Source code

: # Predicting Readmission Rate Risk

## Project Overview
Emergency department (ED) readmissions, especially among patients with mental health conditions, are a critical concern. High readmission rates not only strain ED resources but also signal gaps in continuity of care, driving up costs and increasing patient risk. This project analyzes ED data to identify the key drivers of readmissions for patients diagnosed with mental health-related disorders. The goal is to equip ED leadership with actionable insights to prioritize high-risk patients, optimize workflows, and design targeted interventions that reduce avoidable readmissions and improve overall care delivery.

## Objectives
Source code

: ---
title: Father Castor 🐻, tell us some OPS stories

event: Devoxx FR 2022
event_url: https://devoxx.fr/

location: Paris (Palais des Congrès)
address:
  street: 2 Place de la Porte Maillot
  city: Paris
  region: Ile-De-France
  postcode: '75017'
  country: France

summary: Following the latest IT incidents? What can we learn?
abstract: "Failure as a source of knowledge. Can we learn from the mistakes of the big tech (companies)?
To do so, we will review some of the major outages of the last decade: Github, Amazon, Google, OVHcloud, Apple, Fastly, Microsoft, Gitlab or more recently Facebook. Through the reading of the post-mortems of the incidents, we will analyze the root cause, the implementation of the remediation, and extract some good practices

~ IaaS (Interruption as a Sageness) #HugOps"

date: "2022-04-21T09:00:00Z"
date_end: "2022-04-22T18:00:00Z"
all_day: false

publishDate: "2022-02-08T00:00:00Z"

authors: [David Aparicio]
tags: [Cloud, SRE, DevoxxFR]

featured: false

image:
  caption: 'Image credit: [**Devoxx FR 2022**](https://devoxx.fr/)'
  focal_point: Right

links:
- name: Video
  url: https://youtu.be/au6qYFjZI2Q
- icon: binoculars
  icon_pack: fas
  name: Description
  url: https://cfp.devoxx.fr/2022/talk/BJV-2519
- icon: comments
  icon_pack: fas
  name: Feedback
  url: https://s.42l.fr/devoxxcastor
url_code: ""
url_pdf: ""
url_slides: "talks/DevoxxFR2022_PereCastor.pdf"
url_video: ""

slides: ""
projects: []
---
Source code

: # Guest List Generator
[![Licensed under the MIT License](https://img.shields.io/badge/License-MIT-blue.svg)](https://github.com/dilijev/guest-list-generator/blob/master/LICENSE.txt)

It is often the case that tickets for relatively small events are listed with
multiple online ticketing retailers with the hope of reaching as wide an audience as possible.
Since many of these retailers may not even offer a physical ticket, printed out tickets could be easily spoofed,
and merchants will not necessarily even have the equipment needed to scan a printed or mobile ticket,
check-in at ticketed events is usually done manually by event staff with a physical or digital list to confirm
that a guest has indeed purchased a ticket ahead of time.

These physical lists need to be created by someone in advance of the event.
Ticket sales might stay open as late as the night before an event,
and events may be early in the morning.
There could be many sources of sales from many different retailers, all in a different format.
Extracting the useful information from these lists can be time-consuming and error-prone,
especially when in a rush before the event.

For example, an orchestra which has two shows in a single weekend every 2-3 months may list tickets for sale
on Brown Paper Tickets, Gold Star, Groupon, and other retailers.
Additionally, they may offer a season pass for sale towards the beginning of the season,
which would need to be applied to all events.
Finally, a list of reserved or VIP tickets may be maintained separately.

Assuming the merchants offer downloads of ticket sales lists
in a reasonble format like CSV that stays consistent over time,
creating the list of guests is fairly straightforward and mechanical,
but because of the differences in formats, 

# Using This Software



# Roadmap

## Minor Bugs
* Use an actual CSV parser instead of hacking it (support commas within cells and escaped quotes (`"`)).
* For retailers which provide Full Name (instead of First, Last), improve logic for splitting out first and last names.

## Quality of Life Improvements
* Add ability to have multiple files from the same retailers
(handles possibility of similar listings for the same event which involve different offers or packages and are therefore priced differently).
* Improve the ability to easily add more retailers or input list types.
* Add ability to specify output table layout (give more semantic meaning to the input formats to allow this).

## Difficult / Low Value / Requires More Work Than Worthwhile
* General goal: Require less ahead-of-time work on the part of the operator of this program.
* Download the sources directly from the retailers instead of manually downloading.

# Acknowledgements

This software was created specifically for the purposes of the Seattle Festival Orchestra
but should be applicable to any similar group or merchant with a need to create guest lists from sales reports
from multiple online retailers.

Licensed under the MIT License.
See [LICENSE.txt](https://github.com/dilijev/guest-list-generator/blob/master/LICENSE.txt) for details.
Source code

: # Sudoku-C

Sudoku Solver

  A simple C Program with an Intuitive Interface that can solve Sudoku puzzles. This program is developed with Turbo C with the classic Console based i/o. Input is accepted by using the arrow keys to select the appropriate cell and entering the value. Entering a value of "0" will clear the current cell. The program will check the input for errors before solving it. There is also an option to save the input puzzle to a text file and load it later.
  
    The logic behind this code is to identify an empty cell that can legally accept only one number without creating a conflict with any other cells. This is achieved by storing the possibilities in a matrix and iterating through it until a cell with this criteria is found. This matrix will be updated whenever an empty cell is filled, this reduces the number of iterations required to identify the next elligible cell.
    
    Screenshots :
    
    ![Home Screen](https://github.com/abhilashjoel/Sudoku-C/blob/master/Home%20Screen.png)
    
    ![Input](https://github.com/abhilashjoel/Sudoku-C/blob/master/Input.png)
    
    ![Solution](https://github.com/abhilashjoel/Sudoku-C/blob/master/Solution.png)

● ● ● ● ● ● ●

__What you need to do__
Here the job is to set down exactly the lines of the material above that fall between the one with "These physical lists" and the one with "For example, an", inclusive, and nothing beyond them.

__Result__
These physical lists need to be created by someone in advance of the event.
Ticket sales might stay open as late as the night before an event,
and events may be early in the morning.
There could be many sources of sales from many different retailers, all in a different format.
Extracting the useful information from these lists can be time-consuming and error-prone,
especially when in a rush before the event.

For example, an orchestra which has two shows in a single weekend every 2-3 months may list tickets for sale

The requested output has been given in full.